Heroin is cheap, easy to get, and many times, deadly.
"It's bad," said Tym Rourke, Chair of the Governor's Commission on Alcohol and Drugs. This is a huge problem. It's costing the state billions of dollars a year."
Rourke went on to say, "We've just arrived at this, I think, perfect storm of this very limited funding and financing, very limited visibility until quite recently around the drug and alcohol problem in New Hampshire and then lots and lots of very sick people."
Plenty of sick people, he says and some of them are the children of addicts who have fallen off the state's radar.
We asked how many children have actually fallen through the cracks.
Rourke responded, "That's a great question and what's scary about it is that we don't know." Adding, not too many people are immune to the problem.
"If you ask any health care provider, any law enforcement officer, any educator, they are seeing day to day, in their daily jobs the impact of substance abuse on kids, families, and adults in our communities in a way that we have not seen before," Roure said. "The quality of life in the state of New Hampshire is at risk and I think many in the state know that. Many in state leadership know that and I think the moment is now."
One of the reasons the moment is now, officials say, is that because many addicts resort to crime to feed their addiction, meaning crime-rates here in the Granite State are on the rise.
In Concord alone, the number of heroin-related crimes has nearly tripled in the last decade.
According to state officials, nearly 90% of burglaries and thefts are believed to be fueled by drug abuse.
In Merrimack County, the number of heroin arrests has skyrocketed.
The County Attorney's office said it made more than 400 drug and drug-related indictments in 2013 and that's twice as many as 2010. Most of them, they said, were felonies.
Meantime, the price tag to house one of the prisoners convicted of committing one of the crimes? Officials said about $40,000 a year.
It's a vicious cycle for so many families, experts say, and it's hard to break.
"When you're in the midst of that addiction, that's really the only thing you can think about," said Jennifer Cusato of the Partnership for a Drug Free New Hampshire. "It's the only thing you brain can understand and it, your brain tells you it needs that or you won't survive."
She said for many families, the addiction gets passed down from generation to generation.
"And again if you're kids become addicts, then they're going to need to feed that addiction somehow," she said.
Heroin was the the only thing on Kasey McGibbon's mind.
The 20-year-old now in rehab, said she was hooked on heroin even before she got pregnant and is expecting her baby in 3 months.
"When you're using, you don't care about anything else and it's really selfish," McGibbon said. "I was excited because I wanted the baby because I thought it would help me get clean but it was like the complete opposite. It didn't help"
It didn't help Amber Marie Blevens either.
The 23-year-old from Manchester died of an overdose last year.
Her parents are still grieving their loss saying heroin latched on to their daughter and never let go.
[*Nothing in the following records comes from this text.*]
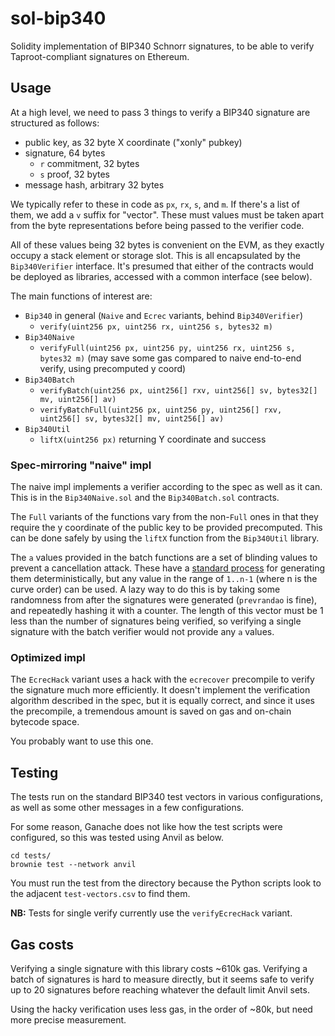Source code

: # sol-bip340

Solidity implementation of BIP340 Schnorr signatures, to be able to verify
Taproot-compliant signatures on Ethereum.

## Usage

At a high level, we need to pass 3 things to verify a BIP340 signature are
structured as follows:

* public key, as 32 byte X coordinate ("xonly" pubkey)
* signature, 64 bytes
  * `r` commitment, 32 bytes
  * `s` proof, 32 bytes
* message hash, arbitrary 32 bytes

We typically refer to these in code as `px`, `rx`, `s`, and `m`.  If there's a
list of them, we add a `v` suffix for "vector".  These must values must be
taken apart from the byte representations before being passed to the verifier
code.  

All of these values being 32 bytes is convenient on the EVM, as they exactly
occupy a stack element or storage slot.  This is all encapsulated by the
`Bip340Verifier` interface.  It's presumed that either of the contracts would be
deployed as libraries, accessed with a common interface (see below).

The main functions of interest are:

* `Bip340` in general (`Naive` and `Ecrec` variants, behind `Bip340Verifier`)
  * `verify(uint256 px, uint256 rx, uint256 s, bytes32 m)`
* `Bip340Naive`
  * `verifyFull(uint256 px, uint256 py, uint256 rx, uint256 s, bytes32 m)` (may save some gas compared to naive end-to-end verify, using precomputed y coord)
* `Bip340Batch`
  * `verifyBatch(uint256 px, uint256[] rxv, uint256[] sv, bytes32[] mv, uint256[] av)`
  * `verifyBatchFull(uint256 px, uint256 py, uint256[] rxv, uint256[] sv, bytes32[] mv, uint256[] av)`
* `Bip340Util`
  * `liftX(uint256 px)` returning Y coordinate and success

### Spec-mirroring "naive" impl

The naive impl implements a verifier according to the spec as well as it can.
This is in the `Bip340Naive.sol` and the `Bip340Batch.sol` contracts.

The `Full` variants of the functions vary from the non-`Full` ones in that they
require the y coordinate of the public key to be provided precomputed.  This
can be done safely by using the `liftX` function from the `Bip340Util` library.

The `a` values provided in the batch functions are a set of blinding values to
prevent a cancellation attack.  These have a [standard process](https://github.com/bitcoin/bips/blob/master/bip-0340.mediawiki#batch-verification)
for generating them deterministically, but any value in the range of `1..n-1`
(where n is the curve order) can be used.  A lazy way to do this is by taking
some randomness from after the signatures were generated (`prevrandao` is
fine), and repeatedly hashing it with a counter.  The length of this vector
must be 1 less than the number of signatures being verified, so verifying a
single signature with the batch verifier would not provide any `a` values.

### Optimized impl

The `EcrecHack` variant uses a hack with the `ecrecover` precompile to verify
the signature much more efficiently.  It doesn't implement the verification
algorithm described in the spec, but it is equally correct, and since it uses
the precompile, a tremendous amount is saved on gas and on-chain bytecode space.

You probably want to use this one.

## Testing

The tests run on the standard BIP340 test vectors in various configurations, as
well as some other messages in a few configurations.

For some reason, Ganache does not like how the test scripts were configured, so
this was tested using Anvil as below.

```
cd tests/
brownie test --network anvil
```

You must run the test from the directory because the Python scripts look to the
adjacent `test-vectors.csv` to find them.

**NB:** Tests for single verify currently use the `verifyEcrecHack` variant.

## Gas costs

Verifying a single signature with this library costs ~610k gas.  Verifying a
batch of signatures is hard to measure directly, but it seems safe to verify
up to 20 signatures before reaching whatever the default limit Anvil sets.

Using the hacky verification uses less gas, in the order of ~80k, but need more
precise measurement.

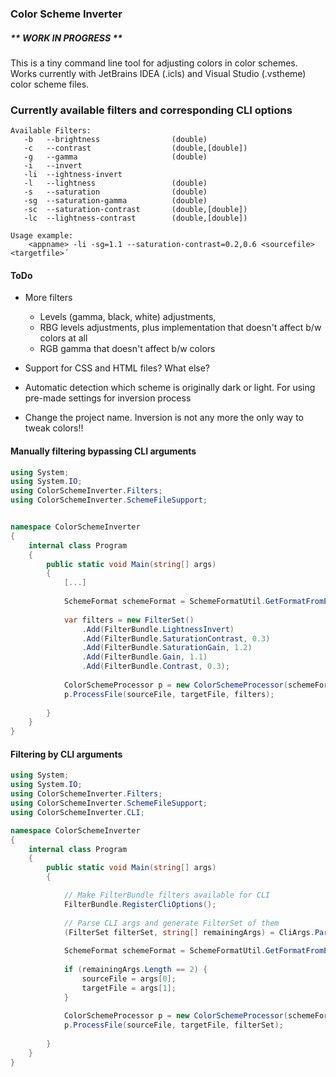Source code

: ### Color Scheme Inverter

##### ** WORK IN PROGRESS **

This is a tiny command line tool for adjusting colors in color schemes.
Works currently with JetBrains IDEA (.icls) and Visual Studio (.vstheme) color scheme files.


### Currently available filters and corresponding CLI options
```
Available Filters:
   -b   --brightness                (double)
   -c   --contrast                  (double,[double])
   -g   --gamma                     (double)
   -i   --invert
   -li  --ightness-invert
   -l   --lightness                 (double)
   -s   --saturation                (double)
   -sg  --saturation-gamma          (double)
   -sc  --saturation-contrast       (double,[double])
   -lc  --lightness-contrast        (double,[double])
   
Usage example:
    <appname> -li -sg=1.1 --saturation-contrast=0.2,0.6 <sourcefile> <targetfile>´
```

#### ToDo

+ More filters
  + Levels (gamma, black, white) adjustments,
  + RBG levels adjustments, plus implementation that doesn't affect b/w colors at all
  + RGB gamma that doesn't affect b/w colors

+ Support for CSS and HTML files? What else?

+ Automatic detection which scheme is originally dark or light. For using pre-made settings for inversion process

+ Change the project name. Inversion is not any more the only way to tweak colors!!


#### Manually filtering bypassing CLI arguments

```c#
using System;
using System.IO;
using ColorSchemeInverter.Filters;
using ColorSchemeInverter.SchemeFileSupport;


namespace ColorSchemeInverter
{
    internal class Program
    {
        public static void Main(string[] args)
        {    
            [...]
    
            SchemeFormat schemeFormat = SchemeFormatUtil.GetFormatFromExtension(Path.GetExtension(sourceFileName));
            
            var filters = new FilterSet()
                .Add(FilterBundle.LightnessInvert)
                .Add(FilterBundle.SaturationContrast, 0.3)
                .Add(FilterBundle.SaturationGain, 1.2)
                .Add(FilterBundle.Gain, 1.1)
                .Add(FilterBundle.Contrast, 0.3);
            
            ColorSchemeProcessor p = new ColorSchemeProcessor(schemeFormat);
            p.ProcessFile(sourceFile, targetFile, filters);
            
        }
    }
}
```

#### Filtering by CLI arguments

```c#
using System;
using System.IO;
using ColorSchemeInverter.Filters;
using ColorSchemeInverter.SchemeFileSupport;
using ColorSchemeInverter.CLI;

namespace ColorSchemeInverter
{
    internal class Program
    {
        public static void Main(string[] args)
        {

            // Make FilterBundle filters available for CLI
            FilterBundle.RegisterCliOptions();
            
            // Parse CLI args and generate FilterSet of them
            (FilterSet filterSet, string[] remainingArgs) = CliArgs.ParseFilterArgs(args);
            
            SchemeFormat schemeFormat = SchemeFormatUtil.GetFormatFromExtension(Path.GetExtension(sourceFileName));
            
            if (remainingArgs.Length == 2) {
                sourceFile = args[0];
                targetFile = args[1];
            }
            
            ColorSchemeProcessor p = new ColorSchemeProcessor(schemeFormat);
            p.ProcessFile(sourceFile, targetFile, filterSet);
        
        }
    }
}
```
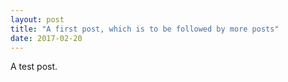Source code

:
 ```yaml
---
layout: post
title: "A first post, which is to be followed by more posts"
date: 2017-02-20
---
```


A test post.

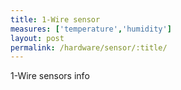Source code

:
```yaml
---
title: 1-Wire sensor
measures: ['temperature','humidity']
layout: post
permalink: /hardware/sensor/:title/
---
```


1-Wire sensors info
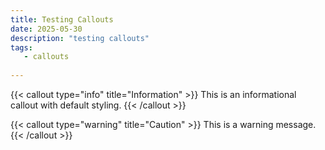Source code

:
 ```yaml
---
title: Testing Callouts
date: 2025-05-30
description: "testing callouts"
tags:
   - callouts 
   
---
```

{{< callout type="info" title="Information" >}}
This is an informational callout with default styling.
{{< /callout >}}

{{< callout type="warning" title="Caution" >}}
This is a warning message.
{{< /callout >}}

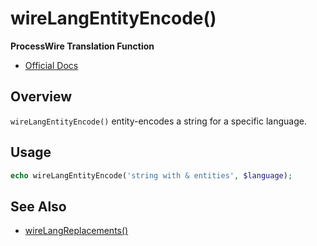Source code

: # wireLangEntityEncode()

**ProcessWire Translation Function**

- [Official Docs](https://processwire.com/api/ref/wirelangentityencode/)

## Overview

`wireLangEntityEncode()` entity-encodes a string for a specific language.

## Usage

```php
echo wireLangEntityEncode('string with & entities', $language);
```

## See Also
- [wireLangReplacements()](./wirelangreplacements-function.md)
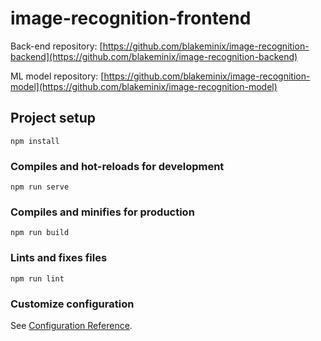 # image-recognition-frontend

Back-end repository: [https://github.com/blakeminix/image-recognition-backend](https://github.com/blakeminix/image-recognition-backend)

ML model repository: [https://github.com/blakeminix/image-recognition-model](https://github.com/blakeminix/image-recognition-model)

## Project setup
```
npm install
```

### Compiles and hot-reloads for development
```
npm run serve
```

### Compiles and minifies for production
```
npm run build
```

### Lints and fixes files
```
npm run lint
```

### Customize configuration
See [Configuration Reference](https://cli.vuejs.org/config/).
"I don't think she really thought it could happen," said her father Mark Blevens. "I think she thought she was invincible to death."
Now, officials realize the state is not immune either as they recognize the epidemic and try to do something to curb it.
"There's a real problem out there and New Hampshire ranks so high in all of these illegal substances or just misuse of these illegal substances," said Rourke. "We know what the solutions are. It's just going to take some financing and some leadership to get them on the ground."
Rourke went on to say heroin addiction remains a hidden disorder and that presents another problem. He said officials can't help people that they don't even know have a problem.